E o que dizer de “políticas econômicas menos ortodoxas”? Trata-se de uma afirmação inacreditável para quem conhece as antigas políticas seguidas pela China socialista, pela Índia nacionalista e “planejadora” e pelo Chile de Allende, “cepaliana”. Toda a evolução das políticas econômicas desses países foi sempre no sentido de adesão aos princípios gerais que coincidem com os chamados good fundamentals, qualquer que seja o resíduo “nacionalista” e “heterodoxo” de suas políticas setoriais. Esses países só deslancharam porque, justamente, eles se afastaram daquelas políticas seguidas anteriormente. Ainda que se possa recusar, para efeitos puramente de “nacionalismo” econômico, a classificação de “consenso de Washington” para suas políticas econômicas, um exame mesmo perfunctório de seu sentido geral revela, não um afastamento, mas sim uma concordância básica com aquele conjunto de regras.

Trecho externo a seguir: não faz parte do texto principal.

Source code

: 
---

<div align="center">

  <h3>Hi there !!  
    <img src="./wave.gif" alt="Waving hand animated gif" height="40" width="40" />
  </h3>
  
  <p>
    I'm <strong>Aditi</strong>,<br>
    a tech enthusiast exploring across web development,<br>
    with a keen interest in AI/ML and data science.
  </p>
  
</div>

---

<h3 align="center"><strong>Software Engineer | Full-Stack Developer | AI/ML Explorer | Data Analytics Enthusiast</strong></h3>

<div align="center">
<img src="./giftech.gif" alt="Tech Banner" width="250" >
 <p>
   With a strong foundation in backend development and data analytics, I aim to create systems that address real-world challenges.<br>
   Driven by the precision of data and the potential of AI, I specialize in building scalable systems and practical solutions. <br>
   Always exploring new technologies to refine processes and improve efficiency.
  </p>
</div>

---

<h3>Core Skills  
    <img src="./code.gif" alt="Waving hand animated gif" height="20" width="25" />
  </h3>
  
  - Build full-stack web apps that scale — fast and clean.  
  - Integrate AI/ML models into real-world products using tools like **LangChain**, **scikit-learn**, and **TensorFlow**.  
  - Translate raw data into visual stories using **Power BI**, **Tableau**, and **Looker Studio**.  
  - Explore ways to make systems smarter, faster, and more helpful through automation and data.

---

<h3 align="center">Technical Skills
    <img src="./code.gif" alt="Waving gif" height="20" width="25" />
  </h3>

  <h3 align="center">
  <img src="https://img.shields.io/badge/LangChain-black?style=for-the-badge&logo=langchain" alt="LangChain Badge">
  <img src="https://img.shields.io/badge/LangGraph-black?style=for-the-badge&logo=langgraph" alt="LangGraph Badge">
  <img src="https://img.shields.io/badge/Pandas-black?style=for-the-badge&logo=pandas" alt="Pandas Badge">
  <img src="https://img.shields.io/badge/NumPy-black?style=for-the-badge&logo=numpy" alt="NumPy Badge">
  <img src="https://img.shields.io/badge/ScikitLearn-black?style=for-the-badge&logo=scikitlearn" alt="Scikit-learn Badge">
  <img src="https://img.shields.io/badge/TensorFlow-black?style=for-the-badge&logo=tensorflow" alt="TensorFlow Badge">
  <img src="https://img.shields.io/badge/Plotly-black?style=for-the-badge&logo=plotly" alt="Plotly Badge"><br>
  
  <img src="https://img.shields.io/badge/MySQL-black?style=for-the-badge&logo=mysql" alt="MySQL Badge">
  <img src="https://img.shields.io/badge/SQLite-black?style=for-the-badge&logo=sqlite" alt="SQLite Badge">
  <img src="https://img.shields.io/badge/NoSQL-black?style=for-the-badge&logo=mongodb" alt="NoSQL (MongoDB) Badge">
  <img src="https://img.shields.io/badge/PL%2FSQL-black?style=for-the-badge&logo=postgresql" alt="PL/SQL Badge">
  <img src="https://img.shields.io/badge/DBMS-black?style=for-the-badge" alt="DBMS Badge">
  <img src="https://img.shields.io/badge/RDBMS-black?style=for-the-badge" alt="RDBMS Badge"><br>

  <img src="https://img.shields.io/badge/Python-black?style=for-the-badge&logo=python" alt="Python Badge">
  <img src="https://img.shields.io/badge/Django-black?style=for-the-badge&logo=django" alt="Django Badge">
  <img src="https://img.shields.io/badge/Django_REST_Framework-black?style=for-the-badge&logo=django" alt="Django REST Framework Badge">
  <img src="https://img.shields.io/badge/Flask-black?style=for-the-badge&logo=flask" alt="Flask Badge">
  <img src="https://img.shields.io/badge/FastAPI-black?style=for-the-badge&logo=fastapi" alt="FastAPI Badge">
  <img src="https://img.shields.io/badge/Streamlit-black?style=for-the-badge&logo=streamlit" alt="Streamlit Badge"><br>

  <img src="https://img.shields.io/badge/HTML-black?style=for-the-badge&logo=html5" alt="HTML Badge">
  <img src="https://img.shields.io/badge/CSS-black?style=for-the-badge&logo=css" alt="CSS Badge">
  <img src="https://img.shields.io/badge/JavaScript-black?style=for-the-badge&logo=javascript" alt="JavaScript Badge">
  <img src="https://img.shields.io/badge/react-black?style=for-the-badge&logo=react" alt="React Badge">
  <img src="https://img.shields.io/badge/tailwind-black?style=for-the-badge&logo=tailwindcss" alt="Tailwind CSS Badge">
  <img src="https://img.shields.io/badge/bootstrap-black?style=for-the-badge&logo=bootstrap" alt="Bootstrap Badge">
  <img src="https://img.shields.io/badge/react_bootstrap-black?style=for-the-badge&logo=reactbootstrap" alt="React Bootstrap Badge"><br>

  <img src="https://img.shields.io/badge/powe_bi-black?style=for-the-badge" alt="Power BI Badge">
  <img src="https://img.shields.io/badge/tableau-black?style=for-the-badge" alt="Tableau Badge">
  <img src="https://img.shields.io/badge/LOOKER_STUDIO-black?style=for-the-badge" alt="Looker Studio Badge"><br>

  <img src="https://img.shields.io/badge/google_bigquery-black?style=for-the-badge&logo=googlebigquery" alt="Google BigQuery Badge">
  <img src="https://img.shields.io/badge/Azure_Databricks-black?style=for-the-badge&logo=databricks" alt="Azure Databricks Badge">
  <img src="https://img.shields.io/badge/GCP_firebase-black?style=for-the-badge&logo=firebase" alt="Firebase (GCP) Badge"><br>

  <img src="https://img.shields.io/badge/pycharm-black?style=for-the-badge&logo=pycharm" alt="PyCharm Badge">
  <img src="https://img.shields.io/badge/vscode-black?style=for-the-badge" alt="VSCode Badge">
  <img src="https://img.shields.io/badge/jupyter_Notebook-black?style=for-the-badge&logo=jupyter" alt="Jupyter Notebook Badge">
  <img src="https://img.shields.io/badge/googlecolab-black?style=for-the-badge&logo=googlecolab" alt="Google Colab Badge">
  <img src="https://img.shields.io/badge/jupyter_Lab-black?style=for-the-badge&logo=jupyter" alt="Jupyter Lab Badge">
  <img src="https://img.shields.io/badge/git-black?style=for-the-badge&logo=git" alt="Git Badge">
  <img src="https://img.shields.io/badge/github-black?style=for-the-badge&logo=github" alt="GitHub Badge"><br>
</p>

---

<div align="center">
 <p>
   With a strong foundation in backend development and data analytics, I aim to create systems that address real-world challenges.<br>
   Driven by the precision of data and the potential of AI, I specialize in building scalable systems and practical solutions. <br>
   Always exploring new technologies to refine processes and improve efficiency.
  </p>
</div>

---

4) “A China utilizou múltiplas estratégias, a maioria ao arrepio do Fundo Monetário Internacional (FMI) e da Organização Mundial do Comércio (OMC), atraiu enorme fluxo de investimentos diretos internacionais e se tornou grande geradora de tecnologia.”
PRA: Afirmação arriscada, uma vez que a China, antes de ingressar no FMI e na OMC, podia sim ostentar políticas contrárias a essas instituições e suas regras estatutárias. Se algo houve, depois, foi justamente no sentido da convergência dessas políticas com as regras multilaterais, e portanto a afirmação peca por inconsistência lógica. De resto, não há nada que indique o que sejam essas “múltiplas estratégias”, a não a ser atração contínua de capitais estrangeiros e a busca incessante de mercados externos. O que a China fez, isso sim, foi multiplicar estratégias e políticas ao arrepio completo de suas antiquadas regras restritivas e de suas leis nacionais completamente defasadas para uma inserção na globalização. Posso afirmar isso por experiência própria, pois integrei o primeiro GT do GATT para examinar o ingresso da China, em 1987, e a tarefa era, justamente, a de colocar a legislação chinesa de comércio exterior em compasso com a das demais partes contratantes ao GATT (não se falava então de OMC). Pode-se dizer que, ainda que maneira “gauche”, a China vem cumprindo razoavelmente bem o que se espera dela nas instituições multilaterais.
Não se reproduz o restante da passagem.